Have you thought about how your Recruiter and Employer Brands are affected by your Wellbeing strategy, or lack of?
Let’s start by clarifying how I define a recruiter brand vs an employer brand. To me, a recruiter brand is how your business is perceived as a recruiter – this may include your reputation regarding interview process, interviewers, how many roles you are hiring and why, your advertised salaries and benefits packages and various other communications regarding what your business MIGHT be like to work for. An Employer brand is how your business is perceived as an employer, once people are through the door… This can include your culture, your facilities, your training and development schemes and generally the reputation your business has as a place to work.
A clear, well defined Wellbeing strategy can have a major affect on both your reputation as a hiring business and as an employer. Wellbeing as a term has become hugely important to people within the past decade in particular and businesses that demonstrate the importance of Wellbeing within their culture can have a huge advantage when it comes to attracting and retaining talent.
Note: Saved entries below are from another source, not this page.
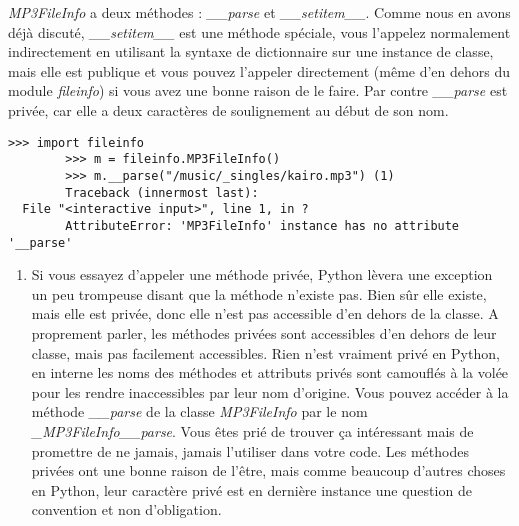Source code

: \emph{MP3FileInfo} a deux méthodes : \emph{\_\_parse} et \emph{\_\_setitem\_\_}. Comme nous en avons déjà discuté, \emph{\_\_setitem\_\_} est une méthode spéciale, vous l'appelez normalement indirectement en utilisant la syntaxe de dictionnaire sur une instance de classe, mais elle est publique et vous pouvez l'appeler directement (même d'en dehors du module \emph{fileinfo}) si vous avez une bonne raison de le faire. Par contre \emph{\_\_parse} est privée, car elle a deux caractères de soulignement au début de son nom.


\begin{example}
\begin{lstlisting}
>>> import fileinfo
        >>> m = fileinfo.MP3FileInfo()
        >>> m.__parse("/music/_singles/kairo.mp3") (1)
        Traceback (innermost last):
  File "<interactive input>", line 1, in ?
        AttributeError: 'MP3FileInfo' instance has no attribute '__parse'
\end{lstlisting}
\end{example}

\begin{enumerate}
    \item Si vous essayez d'appeler une méthode privée, Python lèvera une exception un peu trompeuse disant que la méthode n'existe pas. Bien sûr elle existe, mais elle est privée, donc elle n'est pas accessible d'en dehors de la classe. A proprement parler, les méthodes privées sont accessibles d'en dehors de leur classe, mais pas facilement accessibles. Rien n'est vraiment privé en Python, en interne les noms des méthodes et attributs privés sont camouflés à la volée pour les rendre inaccessibles par leur nom d'origine. Vous pouvez accéder à la méthode \emph{\_\_parse} de la classe \emph{MP3FileInfo} par le nom \emph{\_MP3FileInfo\_\_parse}. Vous êtes prié de trouver ça intéressant mais de promettre de ne jamais, jamais l'utiliser dans votre code. Les méthodes privées ont une bonne raison de l'être, mais comme beaucoup d'autres choses en Python, leur caractère privé est en dernière instance une question de convention et non d'obligation.
\end{enumerate}

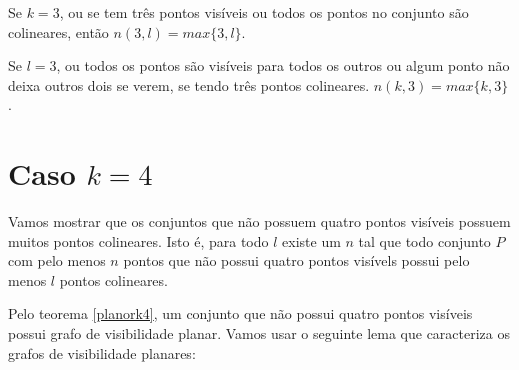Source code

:\documentclass[a4paper]{book}
\begin{document}
Se $k=3$, ou se tem três pontos visíveis ou todos os pontos no conjunto são colineares, então $n(3,l)=max\{3,l\}$.

Se $l=3$, ou todos os pontos são visíveis para todos os outros ou algum ponto não deixa outros dois se verem, se tendo três pontos colineares. $n(k,3) = max\{k,3\}$.


\section{Caso $k=4$}
Vamos mostrar que os conjuntos que não possuem quatro pontos visíveis possuem muitos pontos colineares. Isto é, para todo $l$ existe um $n$ tal que todo conjunto $P$ com pelo menos $n$ pontos que não possui quatro pontos visívels possui pelo menos $l$ pontos colineares.

Pelo teorema \ref{planork4}, um conjunto que não possui quatro pontos visíveis possui grafo de visibilidade planar. Vamos usar o seguinte lema que caracteriza os grafos de visibilidade planares:
\end{document}
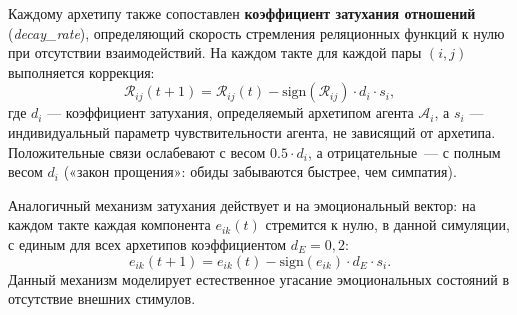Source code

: \documentclass[12pt]{article}
\begin{document}
Каждому архетипу также сопоставлен \textbf{коэффициент затухания отношений} (\textit{decay\_rate}), определяющий скорость стремления реляционных функций к нулю при отсутствии взаимодействий. На каждом такте для каждой пары $(i, j)$ выполняется коррекция:
\[
\mathcal{R}_{ij}(t+1) = \mathcal{R}_{ij}(t) - \text{sign}(\mathcal{R}_{ij}) \cdot d_i \cdot s_i,
\]
где $d_i$ — коэффициент затухания, определяемый архетипом агента $\mathcal{A}_i$, а $s_i$ — индивидуальный параметр чувствительности агента, не зависящий от архетипа. Положительные связи ослабевают с весом $0.5 \cdot d_i$, а отрицательные~--- с полным весом $d_i$ («закон прощения»: обиды забываются быстрее, чем симпатия).

Аналогичный механизм затухания действует и на эмоциональный вектор: на каждом такте каждая компонента $e_{ik}(t)$ стремится к нулю, в данной симуляции, с единым для всех архетипов коэффициентом $d_E = 0{,}2$:
\[
e_{ik}(t+1) = e_{ik}(t) - \text{sign}(e_{ik}) \cdot d_E \cdot s_i.
\]
Данный механизм моделирует естественное угасание эмоциональных состояний в отсутствие внешних стимулов.
\end{document}
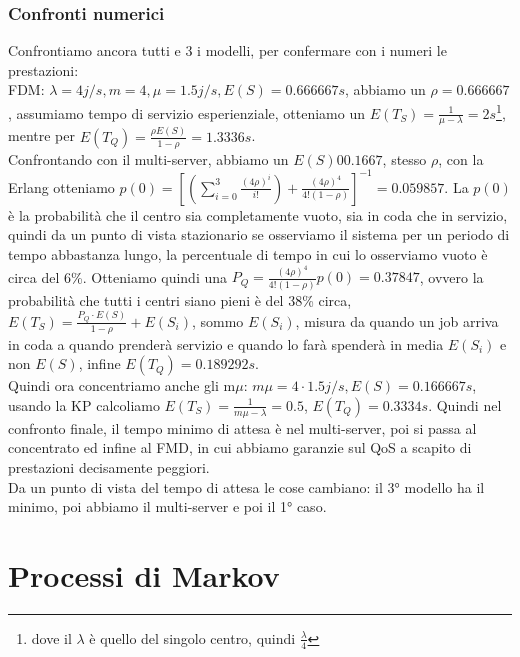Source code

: \documentclass{article}
\begin{document}
\subsubsection{Confronti numerici}
Confrontiamo ancora tutti e 3 i modelli, per confermare con i numeri le prestazioni:\\
FDM: $\lambda = 4 j/s, m = 4, \mu = 1.5 j/s, E(S) = 0.666667 s$, abbiamo un $\rho = 0.666667$, assumiamo tempo di servizio esperienziale, otteniamo un $E(T_S) = \frac{1}{\mu - \lambda} = 2 s$\footnote{dove il $\lambda$ è quello del singolo centro, quindi $\frac{\lambda}{4}$}, mentre per $E(T_Q) = \frac{\rho E(S)}{1 - \rho} = 1.3336 s$.\\ Confrontando con il multi-server, abbiamo un $E(S) 0 0.1667$, stesso $\rho$, con la Erlang otteniamo $p(0) = [(\sum\limits_{i=0}^{3} \frac{(4 \rho)^i}{i!}) + \frac{(4 \rho)^4}{4!(1 - \rho)}]^{-1} = 0.059857$. La $p(0)$ è la probabilità che il centro sia completamente vuoto, sia in coda che in servizio, quindi da un punto di vista stazionario se osserviamo il sistema per un periodo di tempo abbastanza lungo, la percentuale di tempo in cui lo osserviamo vuoto è circa del 6\%. Otteniamo quindi una $P_Q = \frac{(4 \rho)^4}{4!(1 - \rho)}p(0) = 0.37847$, ovvero la probabilità che tutti i centri siano pieni è del 38\% circa, $E(T_S) = \frac{P_Q\cdot E(S)}{1 - \rho} + E(S_i)$, sommo $E(S_i)$, misura da quando un job arriva in coda a quando prenderà servizio e quando lo farà spenderà in media $E(S_i)$ e non $E(S)$, infine $E(T_Q) = 0.189292 s$.\\ Quindi ora concentriamo anche gli m$\mu$: $m \mu = 4\cdot 1.5 j/s, E(S) = 0.166667s$, usando la KP calcoliamo $E(T_S) = \frac{1}{m \mu - \lambda} = 0.5$, $E(T_Q) = 0.3334 s$. Quindi nel confronto finale, il tempo minimo di attesa è nel multi-server, poi si passa al concentrato ed infine al FMD, in cui abbiamo garanzie sul QoS a scapito di prestazioni decisamente peggiori.\\ Da un punto di vista del tempo di attesa le cose cambiano: il 3° modello ha il minimo, poi abbiamo il multi-server e poi il 1° caso.
\section{Processi di Markov}
\end{document}
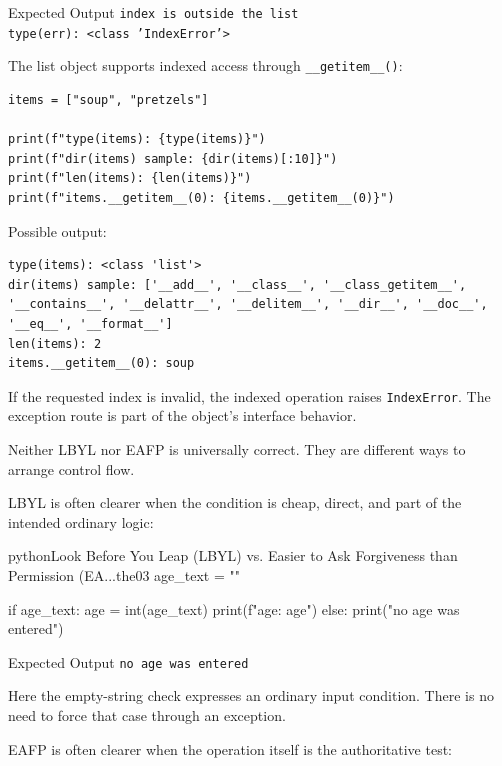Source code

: \begin{iobox}{Expected Output}
\texttt{index is outside the list} \\
\texttt{type(err): <class 'IndexError'>} \\
\end{iobox}


The list object supports indexed access through \texttt{\_\_getitem\_\_()}:

\begin{verbatim}
items = ["soup", "pretzels"]

print(f"type(items): {type(items)}")
print(f"dir(items) sample: {dir(items)[:10]}")
print(f"len(items): {len(items)}")
print(f"items.__getitem__(0): {items.__getitem__(0)}")
\end{verbatim}

Possible output:

\begin{verbatim}
type(items): <class 'list'>
dir(items) sample: ['__add__', '__class__', '__class_getitem__',
'__contains__', '__delattr__', '__delitem__', '__dir__', '__doc__',
'__eq__', '__format__']
len(items): 2
items.__getitem__(0): soup
\end{verbatim}

If the requested index is invalid, the indexed operation raises \texttt{IndexError}. The exception route is part of the object's interface behavior.

Neither LBYL nor EAFP is universally correct. They are different ways to arrange control flow.

LBYL is often clearer when the condition is cheap, direct, and part of the intended ordinary logic:

\begin{codebox}[]{python}{Look Before You Leap (LBYL) vs. Easier to Ask Forgiveness than Permission (EA...}{the03}
age_text = ""

if age_text:
    age = int(age_text)
    print(f"age: {age}")
else:
    print("no age was entered")
\end{codebox}


\begin{iobox}{Expected Output}
\texttt{no age was entered} \\
\end{iobox}


Here the empty-string check expresses an ordinary input condition. There is no need to force that case through an exception.

EAFP is often clearer when the operation itself is the authoritative test:

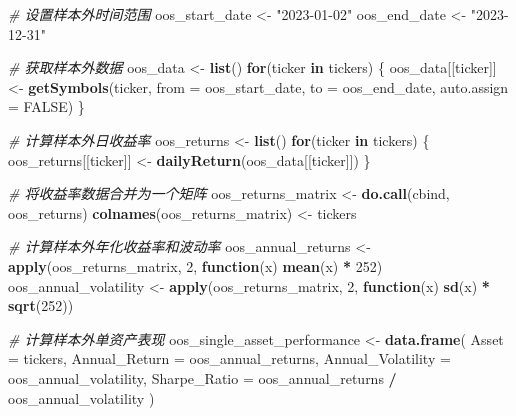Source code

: \documentclass[
]{article}
\newenvironment{Shaded}{\begin{snugshade}}{\end{snugshade}}
\newcommand{\AttributeTok}[1]{\textcolor[rgb]{0.13,0.29,0.53}{#1}}
\newcommand{\CommentTok}[1]{\textcolor[rgb]{0.56,0.35,0.01}{\textit{#1}}}
\newcommand{\ConstantTok}[1]{\textcolor[rgb]{0.56,0.35,0.01}{#1}}
\newcommand{\ControlFlowTok}[1]{\textcolor[rgb]{0.13,0.29,0.53}{\textbf{#1}}}
\newcommand{\DecValTok}[1]{\textcolor[rgb]{0.00,0.00,0.81}{#1}}
\newcommand{\FunctionTok}[1]{\textcolor[rgb]{0.13,0.29,0.53}{\textbf{#1}}}
\newcommand{\NormalTok}[1]{#1}
\newcommand{\OtherTok}[1]{\textcolor[rgb]{0.56,0.35,0.01}{#1}}
\newcommand{\SpecialCharTok}[1]{\textcolor[rgb]{0.81,0.36,0.00}{\textbf{#1}}}
\newcommand{\StringTok}[1]{\textcolor[rgb]{0.31,0.60,0.02}{#1}}
\begin{document}
\begin{Shaded}
\begin{Highlighting}[]
\CommentTok{\# 设置样本外时间范围}
\NormalTok{oos\_start\_date }\OtherTok{\textless{}{-}} \StringTok{"2023{-}01{-}02"}
\NormalTok{oos\_end\_date }\OtherTok{\textless{}{-}} \StringTok{"2023{-}12{-}31"}

\CommentTok{\# 获取样本外数据}
\NormalTok{oos\_data }\OtherTok{\textless{}{-}} \FunctionTok{list}\NormalTok{()}
\ControlFlowTok{for}\NormalTok{(ticker }\ControlFlowTok{in}\NormalTok{ tickers) \{}
\NormalTok{  oos\_data[[ticker]] }\OtherTok{\textless{}{-}} \FunctionTok{getSymbols}\NormalTok{(ticker, }\AttributeTok{from =}\NormalTok{ oos\_start\_date, }\AttributeTok{to =}\NormalTok{ oos\_end\_date, }\AttributeTok{auto.assign =} \ConstantTok{FALSE}\NormalTok{)}
\NormalTok{\}}

\CommentTok{\# 计算样本外日收益率}
\NormalTok{oos\_returns }\OtherTok{\textless{}{-}} \FunctionTok{list}\NormalTok{()}
\ControlFlowTok{for}\NormalTok{(ticker }\ControlFlowTok{in}\NormalTok{ tickers) \{}
\NormalTok{  oos\_returns[[ticker]] }\OtherTok{\textless{}{-}} \FunctionTok{dailyReturn}\NormalTok{(oos\_data[[ticker]])}
\NormalTok{\}}

\CommentTok{\# 将收益率数据合并为一个矩阵}
\NormalTok{oos\_returns\_matrix }\OtherTok{\textless{}{-}} \FunctionTok{do.call}\NormalTok{(cbind, oos\_returns)}
\FunctionTok{colnames}\NormalTok{(oos\_returns\_matrix) }\OtherTok{\textless{}{-}}\NormalTok{ tickers}

\CommentTok{\# 计算样本外年化收益率和波动率}
\NormalTok{oos\_annual\_returns }\OtherTok{\textless{}{-}} \FunctionTok{apply}\NormalTok{(oos\_returns\_matrix, }\DecValTok{2}\NormalTok{, }\ControlFlowTok{function}\NormalTok{(x) }\FunctionTok{mean}\NormalTok{(x) }\SpecialCharTok{*} \DecValTok{252}\NormalTok{)}
\NormalTok{oos\_annual\_volatility }\OtherTok{\textless{}{-}} \FunctionTok{apply}\NormalTok{(oos\_returns\_matrix, }\DecValTok{2}\NormalTok{, }\ControlFlowTok{function}\NormalTok{(x) }\FunctionTok{sd}\NormalTok{(x) }\SpecialCharTok{*} \FunctionTok{sqrt}\NormalTok{(}\DecValTok{252}\NormalTok{))}

\CommentTok{\# 计算样本外单资产表现}
\NormalTok{oos\_single\_asset\_performance }\OtherTok{\textless{}{-}} \FunctionTok{data.frame}\NormalTok{(}
  \AttributeTok{Asset =}\NormalTok{ tickers,}
  \AttributeTok{Annual\_Return =}\NormalTok{ oos\_annual\_returns,}
  \AttributeTok{Annual\_Volatility =}\NormalTok{ oos\_annual\_volatility,}
  \AttributeTok{Sharpe\_Ratio =}\NormalTok{ oos\_annual\_returns }\SpecialCharTok{/}\NormalTok{ oos\_annual\_volatility}
\NormalTok{)}


\end{Highlighting}
\end{Shaded}
\end{document}

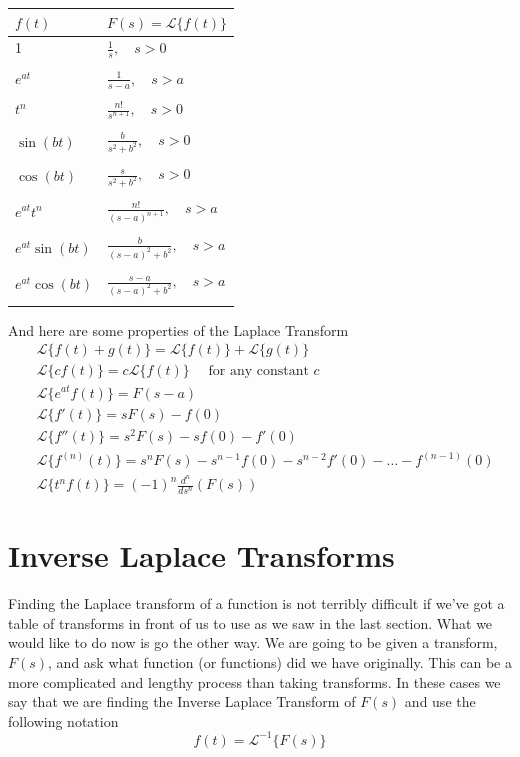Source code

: \documentclass[10pt,reqno]{book}
\theoremstyle{definition}
\def\L{\mathscr{L}}
\begin{document}
	\begin{center}
	\begin{tabular}{ll}
		$ f(t) $ & $ F(s) = \L\{f(t)\} $ \\ \midrule
		1 & $ \displaystyle{\frac{1}{s}}, \quad s > 0 $\\ \\
		$ e^{at} $ & $ \displaystyle{\frac{1}{s-a}}, \quad s > a $ \\ \\
		$ t^n $ & $ \displaystyle{\frac{n!}{s^{n+1}}}, \quad s> 0 $ \\ \\
		$ \sin(bt) $ & $ \displaystyle{\frac{b}{s^2 + b^2}}, \quad s > 0 $ \\ \\
		$ \cos(bt) $ & $ \displaystyle{\frac{s}{s^2 + b^2}}, \quad s > 0 $ \\ \\
		$ e^{at} t^n $ & $ \displaystyle{\frac{n!}{(s-a)^{n+1}}}, \quad s > a $ \\ \\
		$ e^{at}\sin(bt) $ & $ \displaystyle{\frac{b}{(s-a)^2 + b^2}}, \quad s > a $ \\ \\
		$ e^{at}\cos(bt) $ & $ \displaystyle{\frac{s-a}{(s-a)^2 + b^2}}, \quad s > a $ \\ \\
	\end{tabular}
	\end{center}
	And here are some properties of the Laplace Transform
	\begin{align*}
		& \L\{f(t) + g(t)\} = \L\{f(t)\} + \L\{g(t)\}\\
		& \L\{cf(t)\} = c\L\{f(t)\} \quad \text{ for any constant } c\\
		& \L\{e^{at} f(t)\} = F(s-a)\\
		& \L\{f'(t)\} = sF(s) - f(0)\\
		& \L\{f''(t)\} = s^2F(s) - sf(0) - f'(0)\\
		& \L\{f^{(n)}(t)\} = s^n F(s) - s^{n-1}f(0) - s^{n-2}f'(0) - \ldots - f^{(n-1)}(0)\\
		& \L\{t^nf(t)\} = (-1)^n \frac{d^n}{ds^n} (F(s))
	\end{align*}
	 
	\section{Inverse Laplace Transforms}
	Finding the Laplace transform of a function is not terribly difficult if we've got a table of transforms in front of us to use as we saw in the last section. What we would like to do now is go the other way. We are going to be given a transform, $ F(s) $, and ask what function (or functions) did we have originally. This can be a more complicated and lengthy process than taking transforms. In these cases we say that we are finding the Inverse Laplace Transform of $ F(s) $ and use the following notation
	\[ f(t) = \L^{-1}\{F(s)\} \]
	
\end{document}
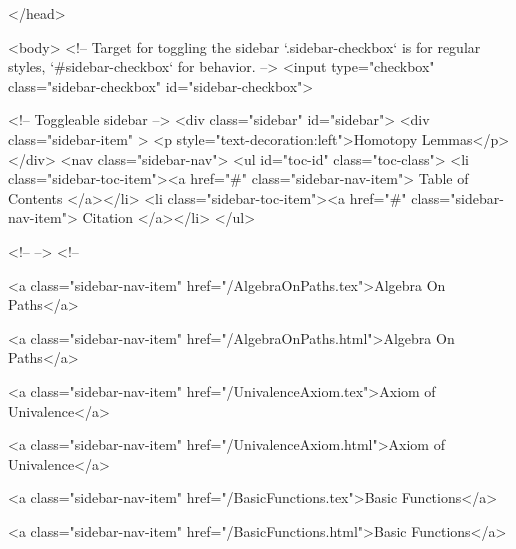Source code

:   
</head>




  <body>
    <!-- Target for toggling the sidebar `.sidebar-checkbox` is for regular
     styles, `#sidebar-checkbox` for behavior. -->
<input type="checkbox" class="sidebar-checkbox" id="sidebar-checkbox">

<!-- Toggleable sidebar -->
<div class="sidebar" id="sidebar">
  <div class="sidebar-item" >
    <p style="text-decoration:left">Homotopy Lemmas</p>
  </div>
  <nav class="sidebar-nav">
    <ul id="toc-id" class="toc-class">
  <li class="sidebar-toc-item"><a href="#" class="sidebar-nav-item"> Table of Contents </a></li>
  <li class="sidebar-toc-item"><a href="#" class="sidebar-nav-item"> Citation </a></li>
</ul>


    <!--  -->
    <!-- 
      
    
      
    
      
    
      
        
      
    
      
        
          <a class="sidebar-nav-item" href="/AlgebraOnPaths.tex">Algebra On Paths</a>
        
      
    
      
        
          <a class="sidebar-nav-item" href="/AlgebraOnPaths.html">Algebra On Paths</a>
        
      
    
      
        
          <a class="sidebar-nav-item" href="/UnivalenceAxiom.tex">Axiom of Univalence</a>
        
      
    
      
        
          <a class="sidebar-nav-item" href="/UnivalenceAxiom.html">Axiom of Univalence</a>
        
      
    
      
        
          <a class="sidebar-nav-item" href="/BasicFunctions.tex">Basic Functions</a>
        
      
    
      
        
          <a class="sidebar-nav-item" href="/BasicFunctions.html">Basic Functions</a>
I’ll say now that I am referring to all-round Wellbeing strategies – both physical and mental health oriented.
Your Recruiter Brand and ability to attract talent to apply to work in your business can be hugely affected by how well your wellbeing strategy, or lack of one, is communicated and demonstrated throughout your hiring process. This may include content on your website as well as in any messaging conveyed by the interviewers. The office or meeting environment itself can play a big part as does the interviewer themselves, this can be via what they say, how they appear, or both. An interviewer who is calm and collected vs stressed and rushed can create a much different impression. I attended an interview once where the interviewer had come from a yoga class in the basement of the building before meeting me (they’d showered and changed first!). Which immediately gave the impression that Wellbeing was of importance within that particular business.
Employer Brand can also be down to marketing and communications but primarily this will be affected by the employees themselves! How do people talk about their employer on platforms such as LinkedIn and Glassdoor, how do they portray their working life on Facebook and Instagram? How do they represent themselves in the market – in press interviews, blogs and various forms of content, how do they appear and what do they say when speaking at conferences – it all adds up. Businesses that live their Wellbeing strategy from the top down can gain a particularly good reputation. CEOs and senior execs at Johnson and Johnson, Lloyds, HSBC and Cisco have all spoken openly about the importance of Wellbeing and Mental Health strategies within their businesses.
All these elements combine to create a positive or negative recruiter or employer brand, it’s most definitely worth considering.